* **Directions**:
The answer must be every line of the records below that holds the word "name".

★ ★ ★ ★ ★

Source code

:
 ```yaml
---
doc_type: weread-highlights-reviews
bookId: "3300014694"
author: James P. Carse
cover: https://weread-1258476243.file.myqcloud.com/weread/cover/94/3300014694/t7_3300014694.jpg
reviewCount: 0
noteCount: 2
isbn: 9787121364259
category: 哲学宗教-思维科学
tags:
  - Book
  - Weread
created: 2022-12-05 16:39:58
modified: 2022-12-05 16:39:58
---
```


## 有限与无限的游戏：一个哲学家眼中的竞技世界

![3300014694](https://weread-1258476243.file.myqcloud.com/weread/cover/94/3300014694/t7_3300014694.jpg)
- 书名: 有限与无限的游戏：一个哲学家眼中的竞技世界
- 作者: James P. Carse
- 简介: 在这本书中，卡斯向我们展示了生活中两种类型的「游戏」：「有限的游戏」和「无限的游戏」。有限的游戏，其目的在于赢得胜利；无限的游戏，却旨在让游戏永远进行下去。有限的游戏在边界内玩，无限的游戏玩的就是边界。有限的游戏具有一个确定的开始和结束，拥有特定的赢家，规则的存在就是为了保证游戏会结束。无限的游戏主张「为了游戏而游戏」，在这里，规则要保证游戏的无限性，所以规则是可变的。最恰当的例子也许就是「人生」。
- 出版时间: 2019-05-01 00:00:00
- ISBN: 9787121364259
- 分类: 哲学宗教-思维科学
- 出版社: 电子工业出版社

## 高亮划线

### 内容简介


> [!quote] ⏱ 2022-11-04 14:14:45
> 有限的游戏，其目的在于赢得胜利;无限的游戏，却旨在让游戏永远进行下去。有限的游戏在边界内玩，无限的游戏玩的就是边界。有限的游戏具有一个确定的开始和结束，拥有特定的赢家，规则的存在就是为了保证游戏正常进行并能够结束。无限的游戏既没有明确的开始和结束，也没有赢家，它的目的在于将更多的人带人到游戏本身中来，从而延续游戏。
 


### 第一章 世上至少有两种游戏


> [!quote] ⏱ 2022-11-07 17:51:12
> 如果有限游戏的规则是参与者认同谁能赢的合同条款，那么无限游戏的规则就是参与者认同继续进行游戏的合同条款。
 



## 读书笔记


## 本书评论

★ ★ ★ ★ ★

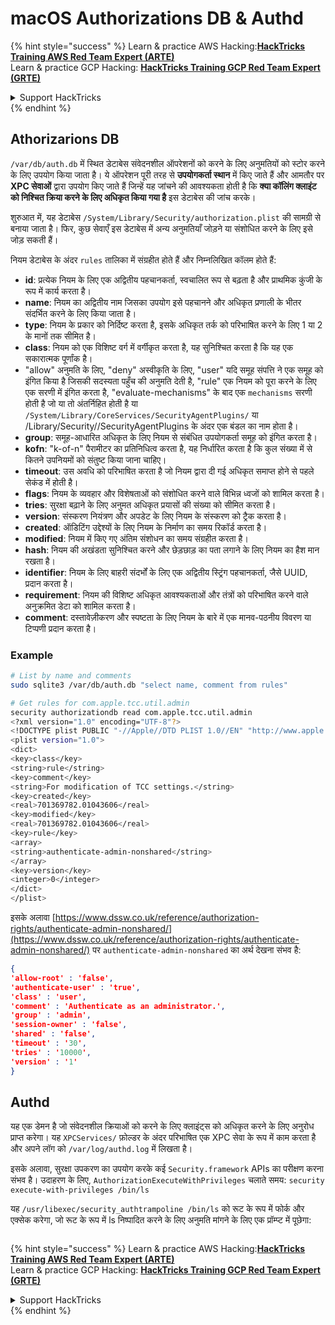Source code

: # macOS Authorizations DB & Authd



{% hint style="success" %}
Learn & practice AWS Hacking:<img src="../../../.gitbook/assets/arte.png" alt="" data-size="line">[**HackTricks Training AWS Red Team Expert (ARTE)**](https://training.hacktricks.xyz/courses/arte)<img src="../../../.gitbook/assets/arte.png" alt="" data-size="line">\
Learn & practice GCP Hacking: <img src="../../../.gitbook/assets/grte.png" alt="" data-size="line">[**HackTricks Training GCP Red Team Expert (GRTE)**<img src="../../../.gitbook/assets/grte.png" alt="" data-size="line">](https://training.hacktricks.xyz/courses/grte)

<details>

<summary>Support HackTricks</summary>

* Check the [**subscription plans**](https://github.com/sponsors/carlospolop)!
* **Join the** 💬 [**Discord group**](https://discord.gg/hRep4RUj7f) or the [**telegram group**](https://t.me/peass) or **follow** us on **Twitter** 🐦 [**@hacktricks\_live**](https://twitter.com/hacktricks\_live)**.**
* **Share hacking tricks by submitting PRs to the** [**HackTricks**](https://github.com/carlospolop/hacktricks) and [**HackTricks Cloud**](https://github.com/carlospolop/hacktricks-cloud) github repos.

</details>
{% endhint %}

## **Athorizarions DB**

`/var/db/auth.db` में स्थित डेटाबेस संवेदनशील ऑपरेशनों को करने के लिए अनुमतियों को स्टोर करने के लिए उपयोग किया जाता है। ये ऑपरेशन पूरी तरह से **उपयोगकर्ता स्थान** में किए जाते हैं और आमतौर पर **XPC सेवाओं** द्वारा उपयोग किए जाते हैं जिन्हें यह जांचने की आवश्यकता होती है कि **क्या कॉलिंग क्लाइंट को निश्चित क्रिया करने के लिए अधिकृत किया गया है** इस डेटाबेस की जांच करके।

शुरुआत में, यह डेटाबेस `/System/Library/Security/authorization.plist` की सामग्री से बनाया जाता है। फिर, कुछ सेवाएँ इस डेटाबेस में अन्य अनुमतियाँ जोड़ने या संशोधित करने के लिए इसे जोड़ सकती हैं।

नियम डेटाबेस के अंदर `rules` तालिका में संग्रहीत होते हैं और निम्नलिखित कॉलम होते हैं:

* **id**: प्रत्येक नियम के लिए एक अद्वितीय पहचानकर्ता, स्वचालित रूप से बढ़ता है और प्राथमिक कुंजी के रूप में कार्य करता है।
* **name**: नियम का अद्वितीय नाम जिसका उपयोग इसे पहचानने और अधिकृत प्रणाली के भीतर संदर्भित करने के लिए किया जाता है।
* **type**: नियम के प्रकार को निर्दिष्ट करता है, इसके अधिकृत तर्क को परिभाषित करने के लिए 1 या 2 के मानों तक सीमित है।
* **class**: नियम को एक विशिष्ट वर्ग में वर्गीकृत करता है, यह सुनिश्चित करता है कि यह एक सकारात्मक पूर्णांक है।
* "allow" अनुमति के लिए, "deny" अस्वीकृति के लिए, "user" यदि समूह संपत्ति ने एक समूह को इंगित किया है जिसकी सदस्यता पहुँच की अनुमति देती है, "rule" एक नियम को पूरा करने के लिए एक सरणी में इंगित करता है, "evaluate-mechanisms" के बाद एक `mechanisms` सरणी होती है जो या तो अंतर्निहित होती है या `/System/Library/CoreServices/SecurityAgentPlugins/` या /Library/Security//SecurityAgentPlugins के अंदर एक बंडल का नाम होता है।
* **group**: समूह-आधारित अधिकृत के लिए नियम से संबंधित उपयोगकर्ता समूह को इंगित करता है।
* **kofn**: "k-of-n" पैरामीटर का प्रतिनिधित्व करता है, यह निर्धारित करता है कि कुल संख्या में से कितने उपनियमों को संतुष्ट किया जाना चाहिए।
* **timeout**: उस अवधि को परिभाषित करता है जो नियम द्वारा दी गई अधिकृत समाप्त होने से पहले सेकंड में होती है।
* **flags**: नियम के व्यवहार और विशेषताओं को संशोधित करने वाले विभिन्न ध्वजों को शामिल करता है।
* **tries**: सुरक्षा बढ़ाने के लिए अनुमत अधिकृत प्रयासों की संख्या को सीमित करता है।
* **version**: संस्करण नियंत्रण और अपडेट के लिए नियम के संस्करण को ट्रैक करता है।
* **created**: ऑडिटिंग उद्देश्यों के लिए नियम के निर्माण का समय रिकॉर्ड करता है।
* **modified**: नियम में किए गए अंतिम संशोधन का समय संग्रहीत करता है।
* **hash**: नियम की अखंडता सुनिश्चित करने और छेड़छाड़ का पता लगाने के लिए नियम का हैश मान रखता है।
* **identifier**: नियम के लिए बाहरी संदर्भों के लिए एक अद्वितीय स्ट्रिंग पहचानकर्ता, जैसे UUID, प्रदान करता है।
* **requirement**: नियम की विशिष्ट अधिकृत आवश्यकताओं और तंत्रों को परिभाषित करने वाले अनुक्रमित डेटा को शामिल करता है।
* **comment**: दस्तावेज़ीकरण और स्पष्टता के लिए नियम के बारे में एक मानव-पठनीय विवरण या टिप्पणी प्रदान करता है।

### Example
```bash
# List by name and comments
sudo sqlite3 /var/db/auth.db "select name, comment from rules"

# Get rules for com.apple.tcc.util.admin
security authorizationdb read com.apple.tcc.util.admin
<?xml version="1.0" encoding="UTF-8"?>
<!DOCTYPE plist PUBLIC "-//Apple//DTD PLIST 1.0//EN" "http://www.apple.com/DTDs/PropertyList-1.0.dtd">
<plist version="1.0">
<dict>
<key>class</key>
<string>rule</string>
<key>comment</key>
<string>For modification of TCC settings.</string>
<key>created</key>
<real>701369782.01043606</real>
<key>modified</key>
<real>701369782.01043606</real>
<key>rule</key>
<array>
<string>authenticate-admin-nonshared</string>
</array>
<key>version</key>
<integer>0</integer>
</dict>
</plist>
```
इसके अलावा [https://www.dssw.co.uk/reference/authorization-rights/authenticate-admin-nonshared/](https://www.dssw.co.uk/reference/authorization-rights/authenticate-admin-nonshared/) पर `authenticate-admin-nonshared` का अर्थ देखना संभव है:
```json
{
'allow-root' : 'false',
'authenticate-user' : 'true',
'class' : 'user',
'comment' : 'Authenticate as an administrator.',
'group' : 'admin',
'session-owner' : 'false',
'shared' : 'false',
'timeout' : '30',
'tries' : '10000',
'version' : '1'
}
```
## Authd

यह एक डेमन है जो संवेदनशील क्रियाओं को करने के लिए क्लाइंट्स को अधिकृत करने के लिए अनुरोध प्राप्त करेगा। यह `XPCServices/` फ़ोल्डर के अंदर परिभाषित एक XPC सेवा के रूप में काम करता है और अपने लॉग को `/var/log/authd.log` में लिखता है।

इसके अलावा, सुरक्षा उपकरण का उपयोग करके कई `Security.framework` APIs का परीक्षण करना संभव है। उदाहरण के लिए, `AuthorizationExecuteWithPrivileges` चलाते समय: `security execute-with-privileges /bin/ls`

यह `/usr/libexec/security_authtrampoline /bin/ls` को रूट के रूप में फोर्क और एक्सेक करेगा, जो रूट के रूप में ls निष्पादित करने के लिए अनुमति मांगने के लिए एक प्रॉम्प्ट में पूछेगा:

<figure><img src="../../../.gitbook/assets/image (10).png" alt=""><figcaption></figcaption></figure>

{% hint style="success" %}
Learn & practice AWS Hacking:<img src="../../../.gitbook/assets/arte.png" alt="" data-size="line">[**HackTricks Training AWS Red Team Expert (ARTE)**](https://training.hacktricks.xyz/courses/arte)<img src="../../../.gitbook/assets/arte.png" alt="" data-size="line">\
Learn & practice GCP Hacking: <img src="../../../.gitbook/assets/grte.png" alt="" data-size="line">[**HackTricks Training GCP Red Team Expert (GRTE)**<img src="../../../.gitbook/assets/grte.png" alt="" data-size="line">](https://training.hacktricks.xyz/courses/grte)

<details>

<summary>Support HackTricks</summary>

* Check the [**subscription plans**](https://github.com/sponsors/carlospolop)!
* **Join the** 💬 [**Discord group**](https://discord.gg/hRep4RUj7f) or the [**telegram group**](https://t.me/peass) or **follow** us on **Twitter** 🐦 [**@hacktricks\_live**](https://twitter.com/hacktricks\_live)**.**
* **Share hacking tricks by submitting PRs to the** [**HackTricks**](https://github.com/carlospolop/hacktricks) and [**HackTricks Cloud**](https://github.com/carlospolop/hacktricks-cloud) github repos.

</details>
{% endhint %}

★ ★ ★ ★ ★

* **Result of this task**:
* **name**: नियम का अद्वितीय नाम जिसका उपयोग इसे पहचानने और अधिकृत प्रणाली के भीतर संदर्भित करने के लिए किया जाता है।
# List by name and comments
sudo sqlite3 /var/db/auth.db "select name, comment from rules"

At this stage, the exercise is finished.